What this task involves
Without changing a single word, restate the entries below.

Records for this exercise
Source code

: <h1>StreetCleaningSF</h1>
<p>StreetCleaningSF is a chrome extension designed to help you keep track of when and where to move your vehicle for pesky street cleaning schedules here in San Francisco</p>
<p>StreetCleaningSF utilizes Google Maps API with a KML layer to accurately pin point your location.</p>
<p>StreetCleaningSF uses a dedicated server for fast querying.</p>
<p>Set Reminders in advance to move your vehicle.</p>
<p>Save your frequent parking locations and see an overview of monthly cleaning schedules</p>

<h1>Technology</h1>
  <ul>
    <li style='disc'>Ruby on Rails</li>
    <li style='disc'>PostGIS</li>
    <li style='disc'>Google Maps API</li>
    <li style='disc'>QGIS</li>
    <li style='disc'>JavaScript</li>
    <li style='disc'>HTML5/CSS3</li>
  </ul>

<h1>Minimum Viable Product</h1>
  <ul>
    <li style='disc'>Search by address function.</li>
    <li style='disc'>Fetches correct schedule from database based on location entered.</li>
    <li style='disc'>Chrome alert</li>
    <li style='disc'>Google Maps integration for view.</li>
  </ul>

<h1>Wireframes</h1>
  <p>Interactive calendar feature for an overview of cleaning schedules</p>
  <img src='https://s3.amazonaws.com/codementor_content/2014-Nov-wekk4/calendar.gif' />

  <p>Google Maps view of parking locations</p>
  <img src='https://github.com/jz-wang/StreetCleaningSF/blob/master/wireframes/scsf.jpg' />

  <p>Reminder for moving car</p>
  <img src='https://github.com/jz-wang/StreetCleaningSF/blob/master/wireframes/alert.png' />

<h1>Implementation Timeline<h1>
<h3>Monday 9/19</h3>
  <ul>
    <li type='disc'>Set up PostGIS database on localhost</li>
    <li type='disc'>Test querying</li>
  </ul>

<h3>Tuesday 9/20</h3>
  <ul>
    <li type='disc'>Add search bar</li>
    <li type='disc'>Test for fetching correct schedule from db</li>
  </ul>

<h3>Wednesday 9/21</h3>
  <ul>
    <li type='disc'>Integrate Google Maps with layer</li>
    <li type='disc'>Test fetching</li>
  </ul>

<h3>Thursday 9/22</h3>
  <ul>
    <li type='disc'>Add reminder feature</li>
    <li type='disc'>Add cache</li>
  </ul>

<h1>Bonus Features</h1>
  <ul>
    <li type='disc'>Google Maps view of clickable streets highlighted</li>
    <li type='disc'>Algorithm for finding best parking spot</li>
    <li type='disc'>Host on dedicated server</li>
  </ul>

Response box
Source code

: <h1>StreetCleaningSF</h1>
<p>StreetCleaningSF is a chrome extension designed to help you keep track of when and where to move your vehicle for pesky street cleaning schedules here in San Francisco</p>
<p>StreetCleaningSF utilizes Google Maps API with a KML layer to accurately pin point your location.</p>
<p>StreetCleaningSF uses a dedicated server for fast querying.</p>
<p>Set Reminders in advance to move your vehicle.</p>
<p>Save your frequent parking locations and see an overview of monthly cleaning schedules</p>

<h1>Technology</h1>
  <ul>
    <li style='disc'>Ruby on Rails</li>
    <li style='disc'>PostGIS</li>
    <li style='disc'>Google Maps API</li>
    <li style='disc'>QGIS</li>
    <li style='disc'>JavaScript</li>
    <li style='disc'>HTML5/CSS3</li>
  </ul>

<h1>Minimum Viable Product</h1>
  <ul>
    <li style='disc'>Search by address function.</li>
    <li style='disc'>Fetches correct schedule from database based on location entered.</li>
    <li style='disc'>Chrome alert</li>
    <li style='disc'>Google Maps integration for view.</li>
  </ul>

<h1>Wireframes</h1>
  <p>Interactive calendar feature for an overview of cleaning schedules</p>
  <img src='https://s3.amazonaws.com/codementor_content/2014-Nov-wekk4/calendar.gif' />

  <p>Google Maps view of parking locations</p>
  <img src='https://github.com/jz-wang/StreetCleaningSF/blob/master/wireframes/scsf.jpg' />

  <p>Reminder for moving car</p>
  <img src='https://github.com/jz-wang/StreetCleaningSF/blob/master/wireframes/alert.png' />

<h1>Implementation Timeline<h1>
<h3>Monday 9/19</h3>
  <ul>
    <li type='disc'>Set up PostGIS database on localhost</li>
    <li type='disc'>Test querying</li>
  </ul>

<h3>Tuesday 9/20</h3>
  <ul>
    <li type='disc'>Add search bar</li>
    <li type='disc'>Test for fetching correct schedule from db</li>
  </ul>

<h3>Wednesday 9/21</h3>
  <ul>
    <li type='disc'>Integrate Google Maps with layer</li>
    <li type='disc'>Test fetching</li>
  </ul>

<h3>Thursday 9/22</h3>
  <ul>
    <li type='disc'>Add reminder feature</li>
    <li type='disc'>Add cache</li>
  </ul>

<h1>Bonus Features</h1>
  <ul>
    <li type='disc'>Google Maps view of clickable streets highlighted</li>
    <li type='disc'>Algorithm for finding best parking spot</li>
    <li type='disc'>Host on dedicated server</li>
  </ul>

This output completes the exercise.